What to do
An exact copy of the data is required; the images should not appear in it.

Material to process
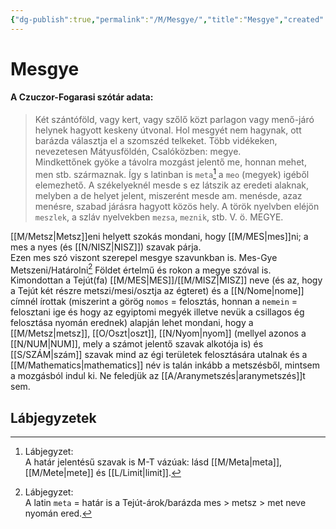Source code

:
 ```yaml
---
{"dg-publish":true,"permalink":"/M/Mesgye/","title":"Mesgye","created":"2023-10-25T04:58","updated":"2024-10-25T23:26"}
---
```



# Mesgye

#### A Czuczor-Fogarasi szótár adata:

> Két szántóföld, vagy kert, vagy szőlő közt parlagon vagy menő-járó helynek hagyott keskeny útvonal. Hol mesgyét nem hagynak, ott barázda választja el a szomszéd telkeket. Több vidékeken, nevezetesen Mátyusföldén, Csalóközben: megye.  
> Mindkettőnek gyöke a távolra mozgást jelentő me, honnan mehet, men stb. származnak. Így s latinban is `meta`[^1] a `meo` (megyek) igéből elemezhető. A székelyeknél mesde s ez látszik az eredeti alaknak, melyben a de helyet jelent, miszerént mesde am. menésde, azaz menésre, szabad járásra hagyott közös hely. A török nyelvben eléjön `meszlek`, a szláv nyelvekben `mezsa`, `meznik`, stb. V. ö. MEGYE.  

[[M/Metsz\|Metsz]]eni helyett szokás mondani, hogy [[M/MES\|mes]]ni; a mes a nyes (és [[N/NISZ\|NISZ]]) szavak párja.  
Ezen mes szó viszont szerepel mesgye szavunkban is. Mes-Gye Metszeni/Határolni[^2] Földet értelmű és rokon a megye szóval is. Kimondottan a Tejút(fa) [[M/MES\|MES]]/[[M/MISZ\|MISZ]] neve (és az, hogy a Tejút két részre metszi/mesi/osztja az égteret) és a [[N/Nome\|nome]] címnél írottak (miszerint a görög `nomos` = felosztás, honnan a `nemein` = felosztani ige és hogy az egyiptomi megyék illetve nevük a csillagos ég felosztása nyomán erednek) alapján lehet mondani, hogy a [[M/Metsz\|metsz]], [[O/Oszt\|oszt]], [[N/Nyom\|nyom]] (mellyel azonos a [[N/NUM\|NUM]], mely a számot jelentő szavak alkotója is) és [[S/SZÁM\|szám]] szavak mind az égi területek felosztására utalnak és a [[M/Mathematics\|mathematics]] név is talán inkább a metszésből, mintsem a mozgásból indul ki. Ne feledjük az [[A/Aranymetszés\|aranymetszés]]t sem.  

## Lábjegyzetek

[^1]: Lábjegyzet:  
A határ jelentésű szavak is M-T vázúak: lásd [[M/Meta\|meta]], [[M/Mete\|mete]] és [[L/Limit\|limit]].  

[^2]: Lábjegyzet:  
A latin `meta` = határ is a Tejút-árok/barázda mes > metsz > met neve nyomán ered.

Answer
Source code

:
 ```yaml
---
{"dg-publish":true,"permalink":"/M/Mesgye/","title":"Mesgye","created":"2023-10-25T04:58","updated":"2024-10-25T23:26"}
---
```



# Mesgye

#### A Czuczor-Fogarasi szótár adata:

> Két szántóföld, vagy kert, vagy szőlő közt parlagon vagy menő-járó helynek hagyott keskeny útvonal. Hol mesgyét nem hagynak, ott barázda választja el a szomszéd telkeket. Több vidékeken, nevezetesen Mátyusföldén, Csalóközben: megye.  
> Mindkettőnek gyöke a távolra mozgást jelentő me, honnan mehet, men stb. származnak. Így s latinban is `meta`[^1] a `meo` (megyek) igéből elemezhető. A székelyeknél mesde s ez látszik az eredeti alaknak, melyben a de helyet jelent, miszerént mesde am. menésde, azaz menésre, szabad járásra hagyott közös hely. A török nyelvben eléjön `meszlek`, a szláv nyelvekben `mezsa`, `meznik`, stb. V. ö. MEGYE.  

[[M/Metsz\|Metsz]]eni helyett szokás mondani, hogy [[M/MES\|mes]]ni; a mes a nyes (és [[N/NISZ\|NISZ]]) szavak párja.  
Ezen mes szó viszont szerepel mesgye szavunkban is. Mes-Gye Metszeni/Határolni[^2] Földet értelmű és rokon a megye szóval is. Kimondottan a Tejút(fa) [[M/MES\|MES]]/[[M/MISZ\|MISZ]] neve (és az, hogy a Tejút két részre metszi/mesi/osztja az égteret) és a [[N/Nome\|nome]] címnél írottak (miszerint a görög `nomos` = felosztás, honnan a `nemein` = felosztani ige és hogy az egyiptomi megyék illetve nevük a csillagos ég felosztása nyomán erednek) alapján lehet mondani, hogy a [[M/Metsz\|metsz]], [[O/Oszt\|oszt]], [[N/Nyom\|nyom]] (mellyel azonos a [[N/NUM\|NUM]], mely a számot jelentő szavak alkotója is) és [[S/SZÁM\|szám]] szavak mind az égi területek felosztására utalnak és a [[M/Mathematics\|mathematics]] név is talán inkább a metszésből, mintsem a mozgásból indul ki. Ne feledjük az [[A/Aranymetszés\|aranymetszés]]t sem.  

## Lábjegyzetek

[^1]: Lábjegyzet:  
A határ jelentésű szavak is M-T vázúak: lásd [[M/Meta\|meta]], [[M/Mete\|mete]] és [[L/Limit\|limit]].  

[^2]: Lábjegyzet:  
A latin `meta` = határ is a Tejút-árok/barázda mes > metsz > met neve nyomán ered.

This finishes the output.